C'est vrai que dans un pays où il y a déjà le système primo-ministériel, quel pourrait être le "plus" du régime présidentiel, c'est une question qu'on peut se poser. Puisque tout passe déjà par le Premier ministre. C'est même lui, en qualité de leader de l'AKP, qui avait "nommé" le futur Président de la République ! Son pote Abdullah Gül lui doit une fière chandelle, c'est un fait. C'est que jusqu'à la réforme de 2007, le Président de la République était élu par le Parlement. Parlement qui est aux ordres du parti majoritaire. Parti majoritaire qui est lui-même tenu d'une main de fer par son leader ! Un "Etat démocratique", officiellement...

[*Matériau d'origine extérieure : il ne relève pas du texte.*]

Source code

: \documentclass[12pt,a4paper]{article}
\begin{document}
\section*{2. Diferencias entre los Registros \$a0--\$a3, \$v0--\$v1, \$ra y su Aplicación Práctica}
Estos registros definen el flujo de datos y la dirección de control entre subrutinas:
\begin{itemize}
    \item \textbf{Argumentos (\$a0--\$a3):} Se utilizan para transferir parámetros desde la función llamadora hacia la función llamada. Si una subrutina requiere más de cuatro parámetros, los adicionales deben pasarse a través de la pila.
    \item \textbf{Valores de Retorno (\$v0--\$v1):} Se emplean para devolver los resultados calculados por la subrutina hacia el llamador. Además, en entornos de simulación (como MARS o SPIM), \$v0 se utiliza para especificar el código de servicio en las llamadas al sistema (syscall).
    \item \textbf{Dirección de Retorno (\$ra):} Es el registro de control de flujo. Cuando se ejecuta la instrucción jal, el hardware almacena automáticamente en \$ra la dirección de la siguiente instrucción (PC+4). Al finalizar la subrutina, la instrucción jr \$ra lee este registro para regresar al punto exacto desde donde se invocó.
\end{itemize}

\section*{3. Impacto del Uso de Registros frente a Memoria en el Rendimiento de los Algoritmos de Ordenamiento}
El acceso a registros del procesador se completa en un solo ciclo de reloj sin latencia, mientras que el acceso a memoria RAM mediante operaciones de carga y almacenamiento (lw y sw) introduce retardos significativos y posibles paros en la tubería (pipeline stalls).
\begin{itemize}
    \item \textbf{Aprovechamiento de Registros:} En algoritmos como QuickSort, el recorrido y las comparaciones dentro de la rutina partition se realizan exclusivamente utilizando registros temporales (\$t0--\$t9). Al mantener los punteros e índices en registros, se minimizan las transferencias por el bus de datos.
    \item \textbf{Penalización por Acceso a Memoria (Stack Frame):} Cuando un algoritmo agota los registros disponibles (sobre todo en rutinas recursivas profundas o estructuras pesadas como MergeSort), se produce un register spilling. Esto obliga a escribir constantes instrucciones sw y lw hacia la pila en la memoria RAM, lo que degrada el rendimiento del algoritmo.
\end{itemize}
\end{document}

L'actuel chef de l'Etat, dont personne ne sait encore la durée du mandat (7 ans conformément à la Constitution en vigueur au moment où il a été élu par le Parlement ou 5 ans conformément à la révision constitutionnelle de 2007 ?), doit se sentir bien utile. Un Président potiche (même si ses pouvoirs nominaux sont énormes mais à quoi bon ?) qui se retrouve un peu comme la Reine d'Angleterre, à sourire à droite à gauche, à saluer par-ci par-là, à ne rien faire de primordial. Deniz Baykal en a profité pour taquiner le Président : "c'est pas tes dents qu'on a besoin de voir, c'est ton implication dans ton rôle d'arbitrage !". Arbitrer quoi, cela dit. Son Premier ministre qui est en même temps son leader, son pote, son obligé ? Un Président-débiteur... Il vaut mieux garder un système où la Présidence de la République est le siège suprême de l'arbitrage, du symbole, du symbolique. Le Président de tout le monde. Qui parle peu mais bien, qui rassemble, qui rapproche. Un homme consensuel. Et surtout pas un politique en fin de carrière.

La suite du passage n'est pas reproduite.